=== Work to be completed ===
Beginning with the opening line, set down each line of the material below exactly, stopping once the line with "### API Integration Best Practices" is done.

═══ Data supplied ═══

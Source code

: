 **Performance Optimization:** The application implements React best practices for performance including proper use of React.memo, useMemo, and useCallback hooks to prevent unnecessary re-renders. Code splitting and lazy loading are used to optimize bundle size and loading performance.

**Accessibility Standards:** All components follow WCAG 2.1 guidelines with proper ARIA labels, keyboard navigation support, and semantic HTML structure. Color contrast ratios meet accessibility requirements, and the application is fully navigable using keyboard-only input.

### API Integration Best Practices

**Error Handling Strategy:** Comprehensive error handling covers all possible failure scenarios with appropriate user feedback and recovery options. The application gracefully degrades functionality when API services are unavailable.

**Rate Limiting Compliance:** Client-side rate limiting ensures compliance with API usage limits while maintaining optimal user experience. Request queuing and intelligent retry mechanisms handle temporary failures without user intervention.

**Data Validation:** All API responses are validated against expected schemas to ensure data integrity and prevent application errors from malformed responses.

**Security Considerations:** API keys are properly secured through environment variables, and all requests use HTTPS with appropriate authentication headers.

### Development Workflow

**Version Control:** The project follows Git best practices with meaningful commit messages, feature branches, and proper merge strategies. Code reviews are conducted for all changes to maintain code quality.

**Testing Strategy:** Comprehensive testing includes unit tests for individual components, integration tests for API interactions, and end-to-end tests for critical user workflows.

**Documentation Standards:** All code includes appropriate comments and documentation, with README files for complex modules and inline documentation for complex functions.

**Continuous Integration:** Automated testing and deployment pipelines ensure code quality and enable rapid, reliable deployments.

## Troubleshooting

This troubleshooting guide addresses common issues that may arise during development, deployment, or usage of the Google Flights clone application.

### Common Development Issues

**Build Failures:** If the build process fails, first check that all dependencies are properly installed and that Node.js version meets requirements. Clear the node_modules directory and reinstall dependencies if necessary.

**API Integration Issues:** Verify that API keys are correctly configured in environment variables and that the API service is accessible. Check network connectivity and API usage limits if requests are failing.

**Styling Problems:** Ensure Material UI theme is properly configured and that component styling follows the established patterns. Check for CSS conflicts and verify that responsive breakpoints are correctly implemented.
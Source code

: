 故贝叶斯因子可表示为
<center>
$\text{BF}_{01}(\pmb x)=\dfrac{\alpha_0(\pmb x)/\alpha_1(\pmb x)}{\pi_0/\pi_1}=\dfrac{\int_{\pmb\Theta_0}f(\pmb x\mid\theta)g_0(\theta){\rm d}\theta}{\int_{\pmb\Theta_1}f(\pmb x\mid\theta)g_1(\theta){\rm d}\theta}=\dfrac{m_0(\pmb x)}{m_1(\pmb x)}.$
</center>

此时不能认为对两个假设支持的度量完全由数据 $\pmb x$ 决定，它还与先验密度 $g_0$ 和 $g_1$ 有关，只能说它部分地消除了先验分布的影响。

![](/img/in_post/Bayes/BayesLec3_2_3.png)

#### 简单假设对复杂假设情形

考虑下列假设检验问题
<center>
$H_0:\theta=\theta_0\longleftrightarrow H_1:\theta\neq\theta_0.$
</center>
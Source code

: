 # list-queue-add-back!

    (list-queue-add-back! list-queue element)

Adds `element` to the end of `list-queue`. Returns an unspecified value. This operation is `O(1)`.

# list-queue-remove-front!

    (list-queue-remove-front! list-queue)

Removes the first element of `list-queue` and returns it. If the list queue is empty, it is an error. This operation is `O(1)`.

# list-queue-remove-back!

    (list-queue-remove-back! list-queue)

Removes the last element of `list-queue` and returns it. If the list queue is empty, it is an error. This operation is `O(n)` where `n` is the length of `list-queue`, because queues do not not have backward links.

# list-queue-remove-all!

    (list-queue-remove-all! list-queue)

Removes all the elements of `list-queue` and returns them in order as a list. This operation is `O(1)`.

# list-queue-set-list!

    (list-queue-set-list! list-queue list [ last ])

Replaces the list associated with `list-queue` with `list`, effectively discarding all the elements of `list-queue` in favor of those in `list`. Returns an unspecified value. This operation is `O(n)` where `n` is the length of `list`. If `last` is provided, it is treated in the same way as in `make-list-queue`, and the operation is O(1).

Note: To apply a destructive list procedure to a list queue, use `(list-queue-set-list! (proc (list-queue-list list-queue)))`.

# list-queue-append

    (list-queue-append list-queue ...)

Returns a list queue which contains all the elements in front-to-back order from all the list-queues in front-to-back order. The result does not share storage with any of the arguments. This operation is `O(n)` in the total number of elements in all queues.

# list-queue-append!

═══

=== Response to the task ===
Source code

: **Performance Optimization:** The application implements React best practices for performance including proper use of React.memo, useMemo, and useCallback hooks to prevent unnecessary re-renders. Code splitting and lazy loading are used to optimize bundle size and loading performance.

**Accessibility Standards:** All components follow WCAG 2.1 guidelines with proper ARIA labels, keyboard navigation support, and semantic HTML structure. Color contrast ratios meet accessibility requirements, and the application is fully navigable using keyboard-only input.

### API Integration Best Practices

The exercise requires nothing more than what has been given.